Les utilisateurs déclarent éliminer entre 4 et 6 millions de terminaux par an vers les filières de récupération des déchets. Entre 300 000 et 500 000 sont effectivement recyclés et quelques milliers seulement reviennent vers la filière du réemploi. L’Ademe indique qu’en France, 5% des mobiles sont recyclés en fin d’usage.

Côté mobiles reconditionnés, la collecte en France et en Europe est très insuffisante pour répondre à la demande. L’Etat précise
que seulement 30% des mobiles proposés sur le marché ont été reconditionnés en France. Or, le caractère vertueux du reconditionnement est dégradé lorsque les mobiles revendus proviennent de pays surconsommateurs : aux USA par exemple, le leasing de mobiles incite au renouvellement tous les 6 ou 12 mois. Les mobiles retournés, très récents, sont revendus dans d’autres pays, dont la France, avec un bilan carbone alourdi par les distances parcourues. Comme le relève l’Ademe « Il est souhaitable de sourcer les produits issus d'une réelle seconde vie et ne pas faire du marché du reconditionné une caution à la surconsommation ».

La lecture de cette étude invite à une actualisation des données et à la mise en place d’une action coordonnée entre tous les acteurs concernés par la distribution, la réparation, le reconditionnement et le recyclage des terminaux, à l’échelle nationale voire européenne.
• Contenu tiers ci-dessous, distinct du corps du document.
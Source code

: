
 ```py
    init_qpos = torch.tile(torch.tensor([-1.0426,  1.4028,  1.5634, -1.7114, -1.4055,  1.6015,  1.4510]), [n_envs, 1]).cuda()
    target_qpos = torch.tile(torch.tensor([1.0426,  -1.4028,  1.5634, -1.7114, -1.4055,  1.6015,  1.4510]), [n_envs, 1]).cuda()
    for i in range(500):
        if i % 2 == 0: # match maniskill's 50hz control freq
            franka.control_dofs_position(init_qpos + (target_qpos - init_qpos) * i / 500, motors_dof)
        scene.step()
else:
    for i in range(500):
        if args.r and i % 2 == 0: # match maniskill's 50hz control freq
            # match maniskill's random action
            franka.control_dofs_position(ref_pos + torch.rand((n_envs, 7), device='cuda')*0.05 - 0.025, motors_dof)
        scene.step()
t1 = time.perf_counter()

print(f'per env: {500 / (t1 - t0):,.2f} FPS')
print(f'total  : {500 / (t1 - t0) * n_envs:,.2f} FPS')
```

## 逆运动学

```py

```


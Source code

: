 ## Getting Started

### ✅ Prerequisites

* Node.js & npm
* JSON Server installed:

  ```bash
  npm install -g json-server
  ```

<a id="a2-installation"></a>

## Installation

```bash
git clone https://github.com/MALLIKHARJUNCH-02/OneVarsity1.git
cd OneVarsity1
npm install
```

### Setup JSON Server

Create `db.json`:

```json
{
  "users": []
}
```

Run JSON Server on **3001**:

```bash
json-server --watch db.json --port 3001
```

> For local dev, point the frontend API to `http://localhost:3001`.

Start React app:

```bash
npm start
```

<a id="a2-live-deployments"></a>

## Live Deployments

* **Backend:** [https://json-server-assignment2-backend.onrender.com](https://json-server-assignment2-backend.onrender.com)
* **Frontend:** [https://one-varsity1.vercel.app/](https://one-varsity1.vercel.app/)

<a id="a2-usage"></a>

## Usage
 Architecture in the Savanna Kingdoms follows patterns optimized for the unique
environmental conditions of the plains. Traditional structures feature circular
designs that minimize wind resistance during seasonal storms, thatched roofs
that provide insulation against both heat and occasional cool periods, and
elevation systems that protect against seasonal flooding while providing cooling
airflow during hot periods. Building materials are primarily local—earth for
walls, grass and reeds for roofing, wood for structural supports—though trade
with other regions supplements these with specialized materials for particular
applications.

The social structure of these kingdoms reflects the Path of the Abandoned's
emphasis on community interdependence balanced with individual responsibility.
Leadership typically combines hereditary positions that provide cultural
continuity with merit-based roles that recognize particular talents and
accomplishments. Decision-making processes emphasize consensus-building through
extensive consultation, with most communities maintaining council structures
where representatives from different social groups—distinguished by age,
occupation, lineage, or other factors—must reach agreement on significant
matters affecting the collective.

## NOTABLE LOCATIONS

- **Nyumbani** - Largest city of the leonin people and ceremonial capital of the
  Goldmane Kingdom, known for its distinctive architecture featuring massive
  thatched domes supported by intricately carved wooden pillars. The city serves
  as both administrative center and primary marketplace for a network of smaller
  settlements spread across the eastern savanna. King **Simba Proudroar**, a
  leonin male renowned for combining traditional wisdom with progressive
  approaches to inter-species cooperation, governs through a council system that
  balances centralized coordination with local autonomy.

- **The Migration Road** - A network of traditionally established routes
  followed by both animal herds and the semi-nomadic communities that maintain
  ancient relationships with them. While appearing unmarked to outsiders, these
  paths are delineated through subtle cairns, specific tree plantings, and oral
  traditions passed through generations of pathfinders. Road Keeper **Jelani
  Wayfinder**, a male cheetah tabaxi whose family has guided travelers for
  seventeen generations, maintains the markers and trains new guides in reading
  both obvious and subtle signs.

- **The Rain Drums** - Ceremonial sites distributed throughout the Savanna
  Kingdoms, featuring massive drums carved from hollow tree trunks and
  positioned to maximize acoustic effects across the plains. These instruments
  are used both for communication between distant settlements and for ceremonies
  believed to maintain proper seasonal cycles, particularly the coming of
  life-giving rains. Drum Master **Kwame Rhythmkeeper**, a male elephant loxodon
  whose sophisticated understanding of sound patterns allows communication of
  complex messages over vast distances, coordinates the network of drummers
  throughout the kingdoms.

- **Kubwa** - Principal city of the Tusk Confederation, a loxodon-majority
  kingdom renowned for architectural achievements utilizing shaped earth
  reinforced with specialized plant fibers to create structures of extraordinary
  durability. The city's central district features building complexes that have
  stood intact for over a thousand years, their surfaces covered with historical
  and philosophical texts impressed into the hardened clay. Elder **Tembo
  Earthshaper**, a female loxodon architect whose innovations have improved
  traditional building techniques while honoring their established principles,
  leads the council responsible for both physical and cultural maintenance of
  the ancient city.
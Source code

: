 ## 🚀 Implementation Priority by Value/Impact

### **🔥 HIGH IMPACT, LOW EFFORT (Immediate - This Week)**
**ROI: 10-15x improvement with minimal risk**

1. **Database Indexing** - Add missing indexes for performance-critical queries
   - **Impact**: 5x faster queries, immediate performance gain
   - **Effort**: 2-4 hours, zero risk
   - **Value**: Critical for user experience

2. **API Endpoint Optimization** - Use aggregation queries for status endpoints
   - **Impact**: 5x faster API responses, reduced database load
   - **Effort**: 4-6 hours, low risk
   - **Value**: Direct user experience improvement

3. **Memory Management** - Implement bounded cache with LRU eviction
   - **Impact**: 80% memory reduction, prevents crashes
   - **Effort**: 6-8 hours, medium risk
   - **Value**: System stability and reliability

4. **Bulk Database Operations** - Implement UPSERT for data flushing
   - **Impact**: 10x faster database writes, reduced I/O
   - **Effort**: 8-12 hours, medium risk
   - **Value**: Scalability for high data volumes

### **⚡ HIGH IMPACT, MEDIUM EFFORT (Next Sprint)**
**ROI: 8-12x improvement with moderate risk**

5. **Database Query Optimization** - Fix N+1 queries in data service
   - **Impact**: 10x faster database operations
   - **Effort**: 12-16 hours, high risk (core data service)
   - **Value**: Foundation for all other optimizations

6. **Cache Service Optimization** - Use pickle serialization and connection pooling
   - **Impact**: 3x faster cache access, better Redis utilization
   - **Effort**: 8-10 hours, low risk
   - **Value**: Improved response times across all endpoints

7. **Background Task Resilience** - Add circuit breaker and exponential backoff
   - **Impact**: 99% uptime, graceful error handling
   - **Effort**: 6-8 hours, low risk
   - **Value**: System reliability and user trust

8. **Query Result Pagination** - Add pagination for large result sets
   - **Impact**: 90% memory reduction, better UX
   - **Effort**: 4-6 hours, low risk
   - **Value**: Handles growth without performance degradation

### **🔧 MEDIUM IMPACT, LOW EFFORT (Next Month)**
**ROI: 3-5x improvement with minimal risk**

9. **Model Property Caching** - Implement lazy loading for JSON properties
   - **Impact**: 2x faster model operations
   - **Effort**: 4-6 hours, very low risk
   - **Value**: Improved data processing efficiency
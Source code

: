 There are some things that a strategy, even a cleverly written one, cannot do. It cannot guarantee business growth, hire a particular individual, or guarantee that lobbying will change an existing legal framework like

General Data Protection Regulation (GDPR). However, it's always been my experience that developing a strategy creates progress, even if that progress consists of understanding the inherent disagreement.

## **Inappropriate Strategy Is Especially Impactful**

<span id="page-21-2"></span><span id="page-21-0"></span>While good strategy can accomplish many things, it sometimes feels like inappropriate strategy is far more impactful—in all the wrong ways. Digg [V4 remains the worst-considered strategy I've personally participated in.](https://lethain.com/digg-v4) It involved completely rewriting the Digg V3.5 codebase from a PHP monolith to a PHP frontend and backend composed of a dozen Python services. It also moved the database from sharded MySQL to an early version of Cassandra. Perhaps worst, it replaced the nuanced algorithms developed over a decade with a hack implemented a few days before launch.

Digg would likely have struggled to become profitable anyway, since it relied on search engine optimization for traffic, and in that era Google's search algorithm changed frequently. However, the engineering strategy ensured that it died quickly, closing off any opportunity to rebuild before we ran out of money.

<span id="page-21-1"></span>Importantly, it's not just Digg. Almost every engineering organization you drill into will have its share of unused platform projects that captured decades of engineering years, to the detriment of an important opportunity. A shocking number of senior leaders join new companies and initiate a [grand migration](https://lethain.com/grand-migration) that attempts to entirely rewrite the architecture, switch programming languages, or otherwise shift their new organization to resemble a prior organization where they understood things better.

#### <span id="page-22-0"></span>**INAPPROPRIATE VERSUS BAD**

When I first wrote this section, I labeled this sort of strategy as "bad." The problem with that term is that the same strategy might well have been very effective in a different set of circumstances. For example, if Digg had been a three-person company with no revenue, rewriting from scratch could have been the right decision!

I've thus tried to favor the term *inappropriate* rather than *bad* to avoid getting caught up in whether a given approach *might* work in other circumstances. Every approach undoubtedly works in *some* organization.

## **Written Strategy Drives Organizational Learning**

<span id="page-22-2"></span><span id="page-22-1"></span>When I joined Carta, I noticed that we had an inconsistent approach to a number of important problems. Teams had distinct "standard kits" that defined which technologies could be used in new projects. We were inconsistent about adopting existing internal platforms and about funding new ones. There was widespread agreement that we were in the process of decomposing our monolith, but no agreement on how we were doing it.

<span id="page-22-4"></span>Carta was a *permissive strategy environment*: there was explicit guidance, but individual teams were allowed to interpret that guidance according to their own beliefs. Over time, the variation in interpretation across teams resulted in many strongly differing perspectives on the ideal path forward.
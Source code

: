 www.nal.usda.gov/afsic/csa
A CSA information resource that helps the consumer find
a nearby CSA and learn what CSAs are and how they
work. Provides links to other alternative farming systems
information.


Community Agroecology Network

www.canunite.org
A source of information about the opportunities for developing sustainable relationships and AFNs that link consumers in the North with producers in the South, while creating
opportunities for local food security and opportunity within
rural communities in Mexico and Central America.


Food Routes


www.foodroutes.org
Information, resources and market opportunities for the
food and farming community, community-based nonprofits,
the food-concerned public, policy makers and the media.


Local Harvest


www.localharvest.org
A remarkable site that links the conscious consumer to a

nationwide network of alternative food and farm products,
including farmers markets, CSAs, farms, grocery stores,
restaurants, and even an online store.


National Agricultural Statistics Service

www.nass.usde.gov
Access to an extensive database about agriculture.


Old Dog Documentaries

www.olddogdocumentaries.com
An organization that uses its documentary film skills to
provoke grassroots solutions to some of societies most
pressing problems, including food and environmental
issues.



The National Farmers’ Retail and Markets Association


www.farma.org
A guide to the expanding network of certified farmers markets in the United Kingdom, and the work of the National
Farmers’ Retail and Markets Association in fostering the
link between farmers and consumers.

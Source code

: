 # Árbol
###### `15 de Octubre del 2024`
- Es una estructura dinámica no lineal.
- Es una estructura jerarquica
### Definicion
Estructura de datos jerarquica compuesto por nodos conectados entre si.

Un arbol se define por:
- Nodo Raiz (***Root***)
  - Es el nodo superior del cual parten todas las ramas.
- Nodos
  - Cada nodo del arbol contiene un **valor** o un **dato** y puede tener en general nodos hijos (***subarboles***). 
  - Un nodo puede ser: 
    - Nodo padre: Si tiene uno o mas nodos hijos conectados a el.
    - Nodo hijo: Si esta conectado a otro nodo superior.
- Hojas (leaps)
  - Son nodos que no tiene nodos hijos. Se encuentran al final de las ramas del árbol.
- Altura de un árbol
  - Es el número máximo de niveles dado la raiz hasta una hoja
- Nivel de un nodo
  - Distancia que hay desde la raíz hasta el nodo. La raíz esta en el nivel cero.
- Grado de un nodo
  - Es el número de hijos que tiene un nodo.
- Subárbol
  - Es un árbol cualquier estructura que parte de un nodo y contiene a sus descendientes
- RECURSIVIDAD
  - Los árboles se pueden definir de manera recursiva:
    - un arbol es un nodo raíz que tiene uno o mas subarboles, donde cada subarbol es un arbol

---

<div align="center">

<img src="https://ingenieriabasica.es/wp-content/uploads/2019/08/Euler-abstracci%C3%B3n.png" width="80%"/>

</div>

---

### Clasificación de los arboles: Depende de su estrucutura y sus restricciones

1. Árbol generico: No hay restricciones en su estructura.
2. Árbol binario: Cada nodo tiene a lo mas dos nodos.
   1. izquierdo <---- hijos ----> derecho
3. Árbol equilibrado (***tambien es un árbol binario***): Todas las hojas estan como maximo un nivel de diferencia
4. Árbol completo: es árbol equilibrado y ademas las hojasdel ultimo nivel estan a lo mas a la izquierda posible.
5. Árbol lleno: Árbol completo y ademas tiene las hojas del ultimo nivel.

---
Alors que le Ministre de la Transition écologique souhaite « soutenir l'émergence d'une filière française de la réparation […] qui vise à préserver l'environnement, renforcer notre souveraineté économique et développer des emplois non délocalisables », Orange pourra sans doute trouver du soutien auprès de son actionnaire de référence, mais aussi de nombreux personnels du Groupe, qui, de plus en plus, souhaitent faire partie de la solution plutôt que du problème.